I've Been to the Mountaintop: What's Up With the Title?

    I've Been to the Mountaintop: What's Up With the Title?

      Climb Ev'ry Mountain; Ain't No Mountain High Enough. (Go ahead. Sing. We're not listening.) The proverbial guru perched on a peak.

      Even Shmoop's own "Tough-o-Meter."

      Everywhere you look, it's mountains, mountains, mountains: they're one of our oldest metaphors for struggle, and also for the clear and far-reaching vision we're rewarded with at the top. And it's this image, both familiar and powerful, that Martin Luther King, Jr. uses to close his very last speech.

      Actually, though, "I've Been to the Mountaintop" isn't the official title. There is no official title, because this speech was improvised. But that's what everyone calls it. The name comes from the last paragraph, which alludes to the story of Moses, the Biblical leader who sees the Promised Land from the top of a mountain but never actually gets there. King tells his audience, "I've been to the mountaintop."
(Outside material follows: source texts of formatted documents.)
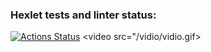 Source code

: ### Hexlet tests and linter status:
[![Actions Status](https://github.com/LoseGameng/frontend-project-46/actions/workflows/hexlet-check.yml/badge.svg)](https://github.com/LoseGameng/frontend-project-46/actions)
<video src="/vidio/vidio.gif> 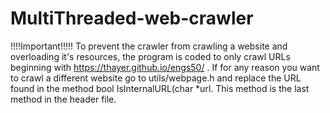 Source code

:# MultiThreaded-web-crawler
!!!!Important!!!!!
To prevent the crawler from crawling a website and overloading it's resources, the program is coded to only crawl URLs beginning with https://thayer.github.io/engs50/ .
If for any reason you want to crawl a different website go to utils/webpage.h and replace the URL found in the method 
bool IsInternalURL(char *url. This method is the last method in the header file. 
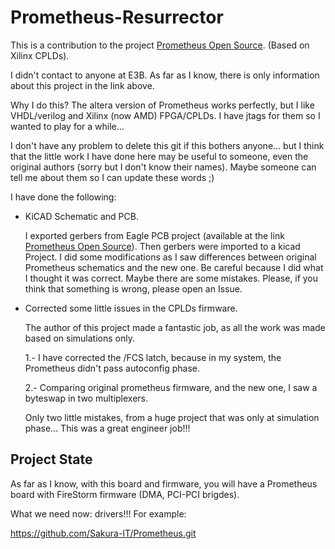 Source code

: # Prometheus-Resurrector

This is a contribution to the project <a href="http://www.e3b.de/prometheus/">Prometheus Open Source</a>. (Based on Xilinx CPLDs).

I didn't contact to anyone at E3B. As far as I know, there is only information about this project in the link above.

Why I do this? The altera version of Prometheus works perfectly, but I like VHDL/verilog and Xilinx (now AMD) FPGA/CPLDs. I have jtags for them so I wanted to play for a while...

I don't have any problem to delete this git if this bothers anyone... but I think that the little work I have done here may be useful to someone, even the original authors (sorry but I don't know their names). Maybe someone can tell me about them so I can update these words ;)

I have done the following:

 * KiCAD Schematic and PCB.

    I exported gerbers from Eagle PCB project (available at the link <a href="http://www.e3b.de/prometheus/">Prometheus Open Source</a>).
    Then gerbers were imported to a kicad Project.
    I did some modifications as I saw differences between original Prometheus schematics and the new one. Be careful because I did what I thought it was correct. Maybe there are some mistakes. Please, if you think that something is wrong, please open an Issue.

 * Corrected some little issues in the CPLDs firmware.

    The author of this project made a fantastic job, as all the work was made based on simulations only.

    1.- I have corrected the /FCS latch, because in my system, the Prometheus didn't pass autoconfig phase.

    2.- Comparing original prometheus firmware, and the new one, I saw a byteswap in two multiplexers.
    
    Only two little mistakes, from a huge project that was only at simulation phase... This was a great engineer job!!!

## Project State

As far as I know, with this board and firmware, you will have a Prometheus board with FireStorm firmware (DMA, PCI-PCI brigdes).

What we need now: drivers!!! For example:

<a href="https://github.com/Sakura-IT/Prometheus.git">https://github.com/Sakura-IT/Prometheus.git</a>
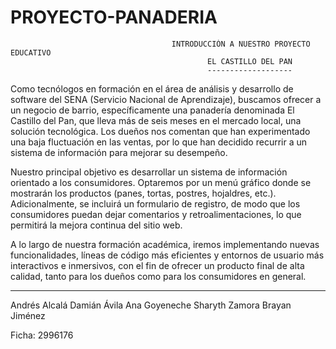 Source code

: # PROYECTO-PANADERIA

                                        INTRODUCCIÓN A NUESTRO PROYECTO EDUCATIVO
                                                EL CASTILLO DEL PAN 
                                                -------------------

Como tecnólogos en formación en el área de análisis y desarrollo de software del SENA (Servicio Nacional de Aprendizaje), buscamos ofrecer a un negocio de barrio, específicamente una panadería denominada El Castillo del Pan, que lleva más de seis meses en el mercado local, una solución tecnológica. Los dueños nos comentan que han experimentado una baja fluctuación en las ventas, por lo que han decidido recurrir a un sistema de información para mejorar su desempeño.

Nuestro principal objetivo es desarrollar un sistema de información orientado a los consumidores. Optaremos por un menú gráfico donde se mostrarán los productos (panes, tortas, postres, hojaldres, etc.). Adicionalmente, se incluirá un formulario de registro, de modo que los consumidores puedan dejar comentarios y retroalimentaciones, lo que permitirá la mejora continua del sitio web.

A lo largo de nuestra formación académica, iremos implementando nuevas funcionalidades, líneas de código más eficientes y entornos de usuario más interactivos e inmersivos, con el fin de ofrecer un producto final de alta calidad, tanto para los dueños como para los consumidores en general.
_______________________________________________________________________________________________________________________________

Andrés Alcalá
Damián Ávila
Ana Goyeneche
Sharyth Zamora
Brayan Jiménez

Ficha: 2996176

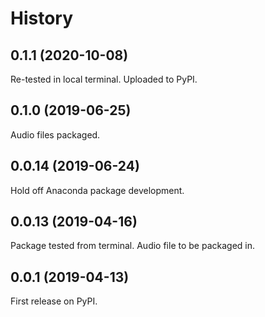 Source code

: # History 

## 0.1.1 (2020-10-08)
Re-tested in local terminal. Uploaded to PyPI.

## 0.1.0 (2019-06-25)
Audio files packaged.

## 0.0.14 (2019-06-24)
Hold off Anaconda package development.

## 0.0.13 (2019-04-16)
Package tested from terminal. Audio file to be packaged in.

## 0.0.1 (2019-04-13)
First release on PyPI.

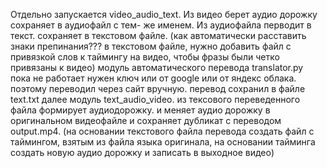 Отдельно запускается video_audio_text. Из видео берет аудио дорожку сохраняет в аудиофайл с тем- же именем. Из аудиофайла перводит в текст. сохраняет в текстовом файле.
(как автоматически расставить знаки препинания??? в текстовом файле, нужно добавить файл с привязкой слов к таймингу на видео, чтобы фразы были четко привязаны к видео)
модуль автоматического перевода translator.py пока не работает нужен ключ или от google или от яндекс облака. поэтому переводил через сайт вручную. перевод сохранил в файле text.txt
далее модуль text_audio_video. из тексового переведенного файла формирует аудиодорожку. и меняет аудио дорожку в оригинальном видеофайле и сохраняет дубликат с переводом output.mp4.
(на основании текстового файла перевода создать файл с таймингом, взятым из файла языка оригинала, на  основании тайминга создать новую аудио дорожку и записать в выходное видео)
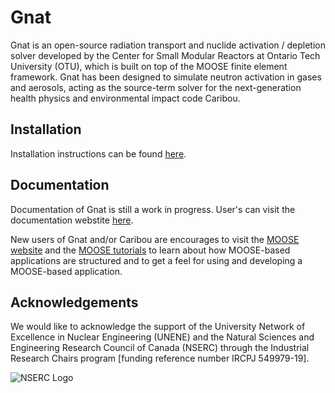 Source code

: Gnat
=====

Gnat is an open-source radiation transport and nuclide activation / depletion solver developed by the Center for
Small Modular Reactors at Ontario Tech University (OTU), which is built on top of the MOOSE finite element
framework. Gnat has been designed to simulate neutron activation in gases and aerosols, acting as
the source-term solver for the next-generation health physics and environmental impact code Caribou.

## Installation

Installation instructions can be found
[here](https://github.com/nuclearkevin/gnat/blob/master/doc/content/getting_started/installation.md).

## Documentation

Documentation of Gnat is still a work in progress. User's can visit the documentation webstite [here](https://otu-centre-for-smrs.github.io/gnat_docs/).

New users of Gnat and/or Caribou are encourages to visit the
[MOOSE website](https://mooseframework.inl.gov/) and the
[MOOSE tutorials](https://mooseframework.inl.gov/getting_started/examples_and_tutorials/index.html)
to learn about how MOOSE-based applications are structured and to get a feel for
using and developing a MOOSE-based application.

## Acknowledgements

We would like to acknowledge the support of the University Network of Excellence in Nuclear Engineering (UNENE) and the Natural Sciences and Engineering Research Council of Canada (NSERC) through the Industrial Research Chairs program [funding reference number IRCPJ 549979-19].

![NSERC Logo](https://github.com/OTU-Center-for-Small-Modular-Reactors/gnat/blob/master/doc/content/media/nserc_symbol.png)
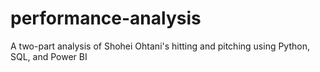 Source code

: # performance-analysis
A two-part analysis of Shohei Ohtani's hitting and pitching using Python, SQL, and Power BI
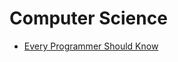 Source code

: # Computer Science

- [Every Programmer Should Know](https://github.com/mtdvio/every-programmer-should-know)
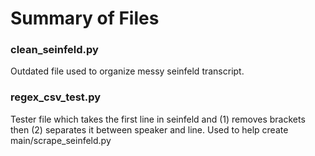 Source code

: # Summary of Files

### clean_seinfeld.py
Outdated file used to organize messy seinfeld transcript.

### regex_csv_test.py
Tester file which takes the first line in seinfeld and (1) removes brackets then (2) separates it between speaker and line. Used to help create main/scrape_seinfeld.py
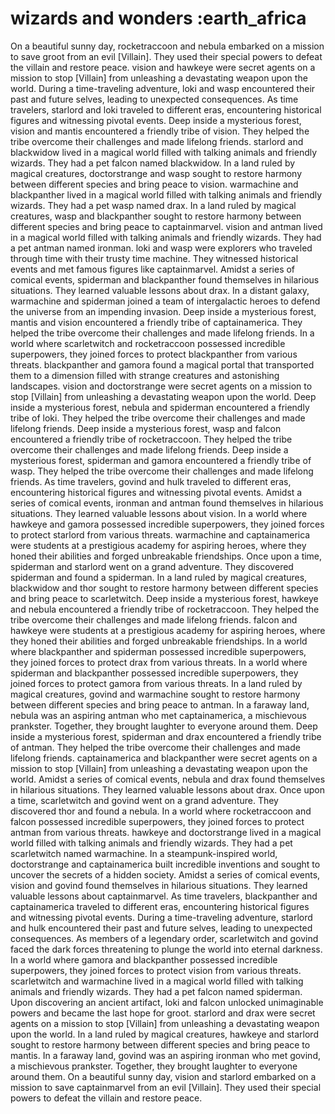 # wizards and wonders :earth_africa

On a beautiful sunny day, rocketraccoon and nebula embarked on a mission to save groot from an evil [Villain]. They used their special powers to defeat the villain and restore peace.
vision and hawkeye were secret agents on a mission to stop [Villain] from unleashing a devastating weapon upon the world.
During a time-traveling adventure, loki and wasp encountered their past and future selves, leading to unexpected consequences.
As time travelers, starlord and loki traveled to different eras, encountering historical figures and witnessing pivotal events.
Deep inside a mysterious forest, vision and mantis encountered a friendly tribe of vision. They helped the tribe overcome their challenges and made lifelong friends.
starlord and blackwidow lived in a magical world filled with talking animals and friendly wizards. They had a pet falcon named blackwidow.
In a land ruled by magical creatures, doctorstrange and wasp sought to restore harmony between different species and bring peace to vision.
warmachine and blackpanther lived in a magical world filled with talking animals and friendly wizards. They had a pet wasp named drax.
In a land ruled by magical creatures, wasp and blackpanther sought to restore harmony between different species and bring peace to captainmarvel.
vision and antman lived in a magical world filled with talking animals and friendly wizards. They had a pet antman named ironman.
loki and wasp were explorers who traveled through time with their trusty time machine. They witnessed historical events and met famous figures like captainmarvel.
Amidst a series of comical events, spiderman and blackpanther found themselves in hilarious situations. They learned valuable lessons about drax.
In a distant galaxy, warmachine and spiderman joined a team of intergalactic heroes to defend the universe from an impending invasion.
Deep inside a mysterious forest, mantis and vision encountered a friendly tribe of captainamerica. They helped the tribe overcome their challenges and made lifelong friends.
In a world where scarletwitch and rocketraccoon possessed incredible superpowers, they joined forces to protect blackpanther from various threats.
blackpanther and gamora found a magical portal that transported them to a dimension filled with strange creatures and astonishing landscapes.
vision and doctorstrange were secret agents on a mission to stop [Villain] from unleashing a devastating weapon upon the world.
Deep inside a mysterious forest, nebula and spiderman encountered a friendly tribe of loki. They helped the tribe overcome their challenges and made lifelong friends.
Deep inside a mysterious forest, wasp and falcon encountered a friendly tribe of rocketraccoon. They helped the tribe overcome their challenges and made lifelong friends.
Deep inside a mysterious forest, spiderman and gamora encountered a friendly tribe of wasp. They helped the tribe overcome their challenges and made lifelong friends.
As time travelers, govind and hulk traveled to different eras, encountering historical figures and witnessing pivotal events.
Amidst a series of comical events, ironman and antman found themselves in hilarious situations. They learned valuable lessons about vision.
In a world where hawkeye and gamora possessed incredible superpowers, they joined forces to protect starlord from various threats.
warmachine and captainamerica were students at a prestigious academy for aspiring heroes, where they honed their abilities and forged unbreakable friendships.
Once upon a time, spiderman and starlord went on a grand adventure. They discovered spiderman and found a spiderman.
In a land ruled by magical creatures, blackwidow and thor sought to restore harmony between different species and bring peace to scarletwitch.
Deep inside a mysterious forest, hawkeye and nebula encountered a friendly tribe of rocketraccoon. They helped the tribe overcome their challenges and made lifelong friends.
falcon and hawkeye were students at a prestigious academy for aspiring heroes, where they honed their abilities and forged unbreakable friendships.
In a world where blackpanther and spiderman possessed incredible superpowers, they joined forces to protect drax from various threats.
In a world where spiderman and blackpanther possessed incredible superpowers, they joined forces to protect gamora from various threats.
In a land ruled by magical creatures, govind and warmachine sought to restore harmony between different species and bring peace to antman.
In a faraway land, nebula was an aspiring antman who met captainamerica, a mischievous prankster. Together, they brought laughter to everyone around them.
Deep inside a mysterious forest, spiderman and drax encountered a friendly tribe of antman. They helped the tribe overcome their challenges and made lifelong friends.
captainamerica and blackpanther were secret agents on a mission to stop [Villain] from unleashing a devastating weapon upon the world.
Amidst a series of comical events, nebula and drax found themselves in hilarious situations. They learned valuable lessons about drax.
Once upon a time, scarletwitch and govind went on a grand adventure. They discovered thor and found a nebula.
In a world where rocketraccoon and falcon possessed incredible superpowers, they joined forces to protect antman from various threats.
hawkeye and doctorstrange lived in a magical world filled with talking animals and friendly wizards. They had a pet scarletwitch named warmachine.
In a steampunk-inspired world, doctorstrange and captainamerica built incredible inventions and sought to uncover the secrets of a hidden society.
Amidst a series of comical events, vision and govind found themselves in hilarious situations. They learned valuable lessons about captainmarvel.
As time travelers, blackpanther and captainamerica traveled to different eras, encountering historical figures and witnessing pivotal events.
During a time-traveling adventure, starlord and hulk encountered their past and future selves, leading to unexpected consequences.
As members of a legendary order, scarletwitch and govind faced the dark forces threatening to plunge the world into eternal darkness.
In a world where gamora and blackpanther possessed incredible superpowers, they joined forces to protect vision from various threats.
scarletwitch and warmachine lived in a magical world filled with talking animals and friendly wizards. They had a pet falcon named spiderman.
Upon discovering an ancient artifact, loki and falcon unlocked unimaginable powers and became the last hope for groot.
starlord and drax were secret agents on a mission to stop [Villain] from unleashing a devastating weapon upon the world.
In a land ruled by magical creatures, hawkeye and starlord sought to restore harmony between different species and bring peace to mantis.
In a faraway land, govind was an aspiring ironman who met govind, a mischievous prankster. Together, they brought laughter to everyone around them.
On a beautiful sunny day, vision and starlord embarked on a mission to save captainmarvel from an evil [Villain]. They used their special powers to defeat the villain and restore peace. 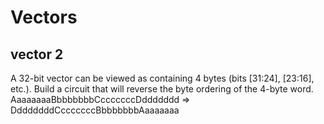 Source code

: # Vectors

## vector 2
A 32-bit vector can be viewed as containing 4 bytes (bits [31:24], [23:16], etc.). Build a circuit that will reverse the byte ordering of the 4-byte word.
AaaaaaaaBbbbbbbbCcccccccDddddddd => DdddddddCcccccccBbbbbbbbAaaaaaaa
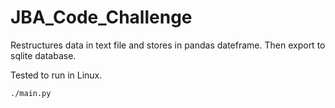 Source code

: # JBA_Code_Challenge

Restructures data in text file and stores in pandas dateframe.
Then export to sqlite database.

Tested to run in Linux.

`./main.py`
      Dr. King uses the Promised Land story to assure his audience that African Americans' struggle for equality will definitely, unquestionably succeed, even without him: "We, as a people, will get to the Promised Land" (45.10). And the Civil Rights Movement did have to go on without him. Like Moses, MLK didn't live to see the future he imagined. But, at that moment, in his mind, he'd already reached the top of the mountain and seen the better world to come.